Search the data for the word "Primary" and copy each line that has it.

::::::

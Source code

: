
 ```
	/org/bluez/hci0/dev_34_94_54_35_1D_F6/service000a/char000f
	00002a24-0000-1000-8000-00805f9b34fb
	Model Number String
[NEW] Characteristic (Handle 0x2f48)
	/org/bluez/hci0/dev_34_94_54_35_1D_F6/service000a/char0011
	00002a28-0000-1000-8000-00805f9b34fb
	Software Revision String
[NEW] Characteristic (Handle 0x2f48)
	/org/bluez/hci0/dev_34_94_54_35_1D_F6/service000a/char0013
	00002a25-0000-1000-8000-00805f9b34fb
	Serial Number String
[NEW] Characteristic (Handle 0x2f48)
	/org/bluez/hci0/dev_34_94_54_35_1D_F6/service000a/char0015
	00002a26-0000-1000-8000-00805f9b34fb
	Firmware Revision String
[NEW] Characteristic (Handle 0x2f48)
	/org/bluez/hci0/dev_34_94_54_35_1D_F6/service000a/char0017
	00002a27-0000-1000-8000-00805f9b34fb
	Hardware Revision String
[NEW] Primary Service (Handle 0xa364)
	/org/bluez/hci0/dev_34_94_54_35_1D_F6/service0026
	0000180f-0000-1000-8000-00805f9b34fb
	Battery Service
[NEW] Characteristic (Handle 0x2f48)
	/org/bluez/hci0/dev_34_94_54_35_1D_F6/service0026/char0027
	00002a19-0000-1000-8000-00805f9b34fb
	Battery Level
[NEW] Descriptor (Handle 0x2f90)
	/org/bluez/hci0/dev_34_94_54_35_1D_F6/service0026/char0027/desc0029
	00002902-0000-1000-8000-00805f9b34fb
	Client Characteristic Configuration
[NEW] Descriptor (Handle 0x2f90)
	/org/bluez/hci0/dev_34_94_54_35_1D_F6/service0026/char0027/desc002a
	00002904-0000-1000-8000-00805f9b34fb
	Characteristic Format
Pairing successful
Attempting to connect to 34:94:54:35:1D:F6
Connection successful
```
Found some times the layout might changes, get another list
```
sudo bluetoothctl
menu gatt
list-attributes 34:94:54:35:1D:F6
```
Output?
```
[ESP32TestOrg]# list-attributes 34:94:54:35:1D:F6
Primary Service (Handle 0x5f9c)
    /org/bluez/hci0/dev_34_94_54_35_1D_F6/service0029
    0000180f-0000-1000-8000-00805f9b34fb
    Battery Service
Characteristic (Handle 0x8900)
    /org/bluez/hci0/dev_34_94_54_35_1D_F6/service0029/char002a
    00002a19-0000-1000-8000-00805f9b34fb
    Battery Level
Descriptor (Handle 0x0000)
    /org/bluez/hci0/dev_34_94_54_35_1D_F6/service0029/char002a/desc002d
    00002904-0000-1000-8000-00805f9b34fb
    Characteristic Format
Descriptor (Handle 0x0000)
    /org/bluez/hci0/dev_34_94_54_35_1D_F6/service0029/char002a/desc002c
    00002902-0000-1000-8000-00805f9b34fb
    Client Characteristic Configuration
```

::::::

## YOUR SOLUTION
[NEW] Primary Service (Handle 0xa364)
Primary Service (Handle 0x5f9c)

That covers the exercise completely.